*** Opening Source information ***

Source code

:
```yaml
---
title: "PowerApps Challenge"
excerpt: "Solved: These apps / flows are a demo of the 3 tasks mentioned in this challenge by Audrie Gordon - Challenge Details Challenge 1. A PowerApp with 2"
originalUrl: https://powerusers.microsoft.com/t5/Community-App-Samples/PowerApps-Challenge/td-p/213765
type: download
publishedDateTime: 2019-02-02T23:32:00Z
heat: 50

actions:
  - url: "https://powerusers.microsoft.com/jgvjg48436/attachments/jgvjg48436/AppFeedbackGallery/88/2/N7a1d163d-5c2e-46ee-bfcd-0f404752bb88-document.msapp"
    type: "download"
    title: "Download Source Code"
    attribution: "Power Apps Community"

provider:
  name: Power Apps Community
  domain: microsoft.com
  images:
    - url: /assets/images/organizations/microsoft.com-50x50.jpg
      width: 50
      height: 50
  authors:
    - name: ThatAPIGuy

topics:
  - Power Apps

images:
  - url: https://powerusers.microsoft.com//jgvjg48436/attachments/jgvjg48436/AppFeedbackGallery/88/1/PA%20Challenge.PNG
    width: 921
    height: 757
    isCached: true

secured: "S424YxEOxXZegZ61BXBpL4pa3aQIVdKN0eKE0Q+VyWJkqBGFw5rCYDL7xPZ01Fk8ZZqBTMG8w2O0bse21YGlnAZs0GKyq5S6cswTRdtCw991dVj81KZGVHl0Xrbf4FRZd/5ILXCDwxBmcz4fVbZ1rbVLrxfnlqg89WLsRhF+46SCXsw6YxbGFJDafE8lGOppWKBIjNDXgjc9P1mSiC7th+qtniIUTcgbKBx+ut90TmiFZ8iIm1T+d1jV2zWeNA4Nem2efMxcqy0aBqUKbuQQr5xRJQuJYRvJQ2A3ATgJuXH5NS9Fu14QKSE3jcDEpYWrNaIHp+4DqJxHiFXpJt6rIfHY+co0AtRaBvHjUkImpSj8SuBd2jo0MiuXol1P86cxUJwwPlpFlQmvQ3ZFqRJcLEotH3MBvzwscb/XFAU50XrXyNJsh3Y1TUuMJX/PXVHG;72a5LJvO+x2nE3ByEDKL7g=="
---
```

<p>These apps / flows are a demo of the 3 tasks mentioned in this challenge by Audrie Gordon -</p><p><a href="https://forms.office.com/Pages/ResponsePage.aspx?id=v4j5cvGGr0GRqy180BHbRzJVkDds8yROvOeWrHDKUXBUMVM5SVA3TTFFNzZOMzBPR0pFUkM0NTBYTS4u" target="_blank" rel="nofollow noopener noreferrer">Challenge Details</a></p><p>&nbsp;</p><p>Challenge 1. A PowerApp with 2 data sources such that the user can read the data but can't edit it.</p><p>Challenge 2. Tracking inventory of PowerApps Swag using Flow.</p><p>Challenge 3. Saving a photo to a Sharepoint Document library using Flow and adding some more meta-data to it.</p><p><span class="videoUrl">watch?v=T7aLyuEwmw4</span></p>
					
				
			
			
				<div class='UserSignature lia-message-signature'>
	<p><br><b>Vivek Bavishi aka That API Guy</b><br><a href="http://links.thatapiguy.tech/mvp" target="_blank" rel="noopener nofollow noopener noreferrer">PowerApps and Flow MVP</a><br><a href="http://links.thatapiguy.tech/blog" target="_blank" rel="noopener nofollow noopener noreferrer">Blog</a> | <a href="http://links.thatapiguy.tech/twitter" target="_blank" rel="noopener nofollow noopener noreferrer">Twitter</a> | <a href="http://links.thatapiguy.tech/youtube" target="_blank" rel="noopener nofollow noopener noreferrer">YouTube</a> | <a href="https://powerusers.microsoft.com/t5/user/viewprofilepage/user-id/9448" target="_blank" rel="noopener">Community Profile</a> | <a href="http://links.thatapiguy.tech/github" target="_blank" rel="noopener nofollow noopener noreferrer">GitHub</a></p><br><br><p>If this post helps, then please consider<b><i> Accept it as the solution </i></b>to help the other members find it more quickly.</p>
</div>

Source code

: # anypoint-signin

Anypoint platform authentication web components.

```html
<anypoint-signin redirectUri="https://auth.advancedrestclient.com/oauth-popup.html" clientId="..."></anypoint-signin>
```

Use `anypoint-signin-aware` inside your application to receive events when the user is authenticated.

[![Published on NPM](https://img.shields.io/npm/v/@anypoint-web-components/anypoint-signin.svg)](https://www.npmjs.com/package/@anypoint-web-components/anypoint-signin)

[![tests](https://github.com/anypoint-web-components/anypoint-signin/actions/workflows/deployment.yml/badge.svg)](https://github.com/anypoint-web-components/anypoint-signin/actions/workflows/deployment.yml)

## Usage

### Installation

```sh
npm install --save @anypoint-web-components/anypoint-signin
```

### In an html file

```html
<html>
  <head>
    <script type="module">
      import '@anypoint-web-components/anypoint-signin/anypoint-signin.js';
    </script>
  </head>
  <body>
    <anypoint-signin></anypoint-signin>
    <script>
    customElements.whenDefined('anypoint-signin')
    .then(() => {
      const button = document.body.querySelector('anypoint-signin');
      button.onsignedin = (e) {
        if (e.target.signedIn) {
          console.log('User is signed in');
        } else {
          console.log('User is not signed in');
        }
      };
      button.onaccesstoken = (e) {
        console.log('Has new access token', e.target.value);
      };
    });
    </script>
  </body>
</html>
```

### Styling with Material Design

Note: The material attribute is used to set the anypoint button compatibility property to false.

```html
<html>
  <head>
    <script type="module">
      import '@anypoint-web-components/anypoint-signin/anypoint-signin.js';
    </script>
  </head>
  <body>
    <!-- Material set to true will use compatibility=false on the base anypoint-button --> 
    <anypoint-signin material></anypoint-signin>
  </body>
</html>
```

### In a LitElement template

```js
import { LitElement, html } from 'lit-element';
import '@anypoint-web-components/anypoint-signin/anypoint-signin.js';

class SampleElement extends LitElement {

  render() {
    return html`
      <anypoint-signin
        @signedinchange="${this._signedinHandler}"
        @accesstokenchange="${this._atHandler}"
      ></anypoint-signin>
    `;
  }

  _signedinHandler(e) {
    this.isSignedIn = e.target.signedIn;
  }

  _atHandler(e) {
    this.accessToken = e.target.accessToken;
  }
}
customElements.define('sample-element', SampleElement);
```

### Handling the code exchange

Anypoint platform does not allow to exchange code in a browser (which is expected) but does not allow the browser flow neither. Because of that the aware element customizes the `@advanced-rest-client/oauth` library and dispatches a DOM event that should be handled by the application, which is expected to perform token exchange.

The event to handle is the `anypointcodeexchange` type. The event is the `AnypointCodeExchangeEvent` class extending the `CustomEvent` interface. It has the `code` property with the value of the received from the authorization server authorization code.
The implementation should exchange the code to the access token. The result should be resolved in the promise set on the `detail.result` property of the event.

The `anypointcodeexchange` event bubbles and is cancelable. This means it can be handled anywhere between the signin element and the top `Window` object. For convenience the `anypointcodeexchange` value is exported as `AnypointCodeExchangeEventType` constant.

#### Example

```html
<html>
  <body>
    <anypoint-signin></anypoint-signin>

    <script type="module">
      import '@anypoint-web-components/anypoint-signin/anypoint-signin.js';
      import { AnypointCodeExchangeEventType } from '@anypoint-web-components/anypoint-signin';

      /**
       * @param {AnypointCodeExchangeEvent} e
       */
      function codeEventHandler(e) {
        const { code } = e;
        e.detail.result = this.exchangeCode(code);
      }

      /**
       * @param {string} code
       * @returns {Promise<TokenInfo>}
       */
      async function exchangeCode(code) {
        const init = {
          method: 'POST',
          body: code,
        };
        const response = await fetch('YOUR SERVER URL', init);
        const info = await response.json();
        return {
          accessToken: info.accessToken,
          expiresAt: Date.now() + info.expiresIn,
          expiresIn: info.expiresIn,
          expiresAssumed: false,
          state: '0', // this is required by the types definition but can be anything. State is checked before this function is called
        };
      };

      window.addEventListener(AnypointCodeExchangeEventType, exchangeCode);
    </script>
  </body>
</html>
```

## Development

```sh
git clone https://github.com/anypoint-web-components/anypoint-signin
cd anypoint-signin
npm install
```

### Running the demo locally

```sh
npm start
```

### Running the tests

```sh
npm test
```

*** Closing Source information ***

(Problem details) Looking over the records, find each line with the word "AppFeedbackGallery" and copy it.

(Finished exercise)
  - url: "https://powerusers.microsoft.com/jgvjg48436/attachments/jgvjg48436/AppFeedbackGallery/88/2/N7a1d163d-5c2e-46ee-bfcd-0f404752bb88-document.msapp"
  - url: https://powerusers.microsoft.com//jgvjg48436/attachments/jgvjg48436/AppFeedbackGallery/88/1/PA%20Challenge.PNG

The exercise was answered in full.